Der hatte sich vor dem Spiel am Samstag heftige Vorwürfe von Journalisten und Vereinsfunktionären anhören müssen. Wie könne er, so war zu hören, stolze Spanier so übel beschimpfen, nur weil sie im arktischen Winter Deutschlands eingegangen seien wie eine Primel? Was könne man denn anderes erwarten von Künstlern wie Guti, Robinho & Co?

Schuster Antwort: Rennen und kämpfen können sie für ihr Geld, und genau das tat seine Mannschaft am Samstag. Raúl, der wohl die vergangenen Nächte besonders gut unter seinem Sauerstoffzelt geschlafen hat, rannte wie ein junger Hüpfer, erzielte zwei Tore, Santander trug noch ein Eigentor bei, und so gewann Real mit 3-1.

Peinlich: Pfeifkonzert übertönt Schweigeminute für ETA-Opfer

Weil der FC Barcelona gegen den Stadtrivalen Espanyol nur zu einem 1-1 kam, liegt Real nun wieder vier Punkte in der Tabelle vor Barça.

Überragend war nur der frisch als FIFA World Player nominierte Lionel Messi, der bei jeder Aktion Torgefahr heraufbeschwor und nur mit Fouls zu bremsen war.

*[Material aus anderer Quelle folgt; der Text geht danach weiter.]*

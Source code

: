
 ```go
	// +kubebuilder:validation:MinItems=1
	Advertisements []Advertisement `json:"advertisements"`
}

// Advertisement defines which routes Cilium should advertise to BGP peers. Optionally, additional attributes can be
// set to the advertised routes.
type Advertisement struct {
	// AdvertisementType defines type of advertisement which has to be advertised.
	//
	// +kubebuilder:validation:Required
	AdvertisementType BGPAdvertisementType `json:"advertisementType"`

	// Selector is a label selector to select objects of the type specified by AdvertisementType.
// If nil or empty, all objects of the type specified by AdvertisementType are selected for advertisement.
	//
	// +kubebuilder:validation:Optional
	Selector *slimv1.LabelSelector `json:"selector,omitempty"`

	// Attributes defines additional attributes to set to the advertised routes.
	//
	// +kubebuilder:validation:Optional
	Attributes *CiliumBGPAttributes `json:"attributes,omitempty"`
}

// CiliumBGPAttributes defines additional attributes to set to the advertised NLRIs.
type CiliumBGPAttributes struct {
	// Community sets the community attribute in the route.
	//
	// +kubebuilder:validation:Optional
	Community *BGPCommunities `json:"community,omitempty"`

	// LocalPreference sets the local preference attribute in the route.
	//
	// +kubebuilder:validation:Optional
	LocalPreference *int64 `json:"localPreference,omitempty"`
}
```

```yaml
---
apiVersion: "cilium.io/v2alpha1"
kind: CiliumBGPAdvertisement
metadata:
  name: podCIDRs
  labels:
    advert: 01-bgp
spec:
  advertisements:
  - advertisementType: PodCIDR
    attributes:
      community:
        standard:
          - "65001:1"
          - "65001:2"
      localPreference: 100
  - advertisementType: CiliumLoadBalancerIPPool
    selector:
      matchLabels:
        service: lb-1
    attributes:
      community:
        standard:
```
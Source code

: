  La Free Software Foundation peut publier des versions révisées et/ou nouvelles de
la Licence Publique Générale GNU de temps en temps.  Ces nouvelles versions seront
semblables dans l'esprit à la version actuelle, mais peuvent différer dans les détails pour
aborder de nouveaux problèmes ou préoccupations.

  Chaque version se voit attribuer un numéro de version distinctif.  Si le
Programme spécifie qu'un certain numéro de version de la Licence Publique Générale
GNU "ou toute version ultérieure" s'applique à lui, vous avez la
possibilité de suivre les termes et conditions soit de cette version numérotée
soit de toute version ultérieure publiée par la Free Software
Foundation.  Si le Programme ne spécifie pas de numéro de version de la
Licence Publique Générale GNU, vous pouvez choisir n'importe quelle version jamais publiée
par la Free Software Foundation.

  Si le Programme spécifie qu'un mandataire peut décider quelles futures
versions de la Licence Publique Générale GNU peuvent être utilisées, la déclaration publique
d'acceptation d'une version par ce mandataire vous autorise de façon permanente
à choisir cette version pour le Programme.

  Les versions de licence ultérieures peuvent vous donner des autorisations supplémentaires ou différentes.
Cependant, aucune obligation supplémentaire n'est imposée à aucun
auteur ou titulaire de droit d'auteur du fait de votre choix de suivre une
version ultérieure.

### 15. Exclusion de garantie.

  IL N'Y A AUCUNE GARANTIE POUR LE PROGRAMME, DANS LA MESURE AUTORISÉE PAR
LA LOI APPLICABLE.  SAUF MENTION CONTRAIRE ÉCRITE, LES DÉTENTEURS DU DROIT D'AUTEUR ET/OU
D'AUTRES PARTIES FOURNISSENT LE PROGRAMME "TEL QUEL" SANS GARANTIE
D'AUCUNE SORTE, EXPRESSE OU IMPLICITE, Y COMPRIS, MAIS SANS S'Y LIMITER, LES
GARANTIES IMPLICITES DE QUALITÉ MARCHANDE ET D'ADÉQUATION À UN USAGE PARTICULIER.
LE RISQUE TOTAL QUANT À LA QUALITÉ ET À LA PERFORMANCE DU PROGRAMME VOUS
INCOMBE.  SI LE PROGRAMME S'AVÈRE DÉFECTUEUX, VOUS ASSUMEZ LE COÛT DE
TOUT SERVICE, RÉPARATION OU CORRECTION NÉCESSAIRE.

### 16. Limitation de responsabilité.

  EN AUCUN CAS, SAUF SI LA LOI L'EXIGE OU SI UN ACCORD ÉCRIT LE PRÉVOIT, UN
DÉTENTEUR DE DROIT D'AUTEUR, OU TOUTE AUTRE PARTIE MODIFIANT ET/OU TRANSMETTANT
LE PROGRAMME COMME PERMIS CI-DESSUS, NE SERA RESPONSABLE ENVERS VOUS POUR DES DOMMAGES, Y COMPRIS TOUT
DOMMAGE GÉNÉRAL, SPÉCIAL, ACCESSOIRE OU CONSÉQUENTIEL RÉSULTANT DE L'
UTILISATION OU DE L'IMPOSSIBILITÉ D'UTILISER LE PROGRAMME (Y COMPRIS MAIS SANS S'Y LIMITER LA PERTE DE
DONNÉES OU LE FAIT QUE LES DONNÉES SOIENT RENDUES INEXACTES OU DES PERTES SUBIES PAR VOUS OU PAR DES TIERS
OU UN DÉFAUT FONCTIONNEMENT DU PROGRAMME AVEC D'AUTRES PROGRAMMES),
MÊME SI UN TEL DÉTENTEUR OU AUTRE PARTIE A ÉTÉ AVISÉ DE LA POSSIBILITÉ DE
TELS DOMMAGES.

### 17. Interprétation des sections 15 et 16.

Aber Espanyol hielt dagegen und holte ein verdientes Unentschieden.

Unschön war allerdings das Pfeifkonzert zu Beginn der Partie, als dem verstorbenen spanischen Polizisten gedacht werden sollte, der am Morgen von der ETA getötet worden war. Nicht einmal die im Stadion eingespielte Trauermusik konnte übertönen, dass den Katalanen – zumindest vielen von ihnen – an Staatstrauer wenig gelegen ist. Peinlich.

Aufsteiger Almería gewann gegen den FC Sevilla, der zuletzt noch in der Champions League glänzte, mit 1-0. Am Sonntag spielen Villareal in Valladolid (17 Uhr), Betis Sevilla gegen Atlético Madrid (19 Uhr) sowie der FC Valencia gegen Athletic Bilbao (21 Uhr).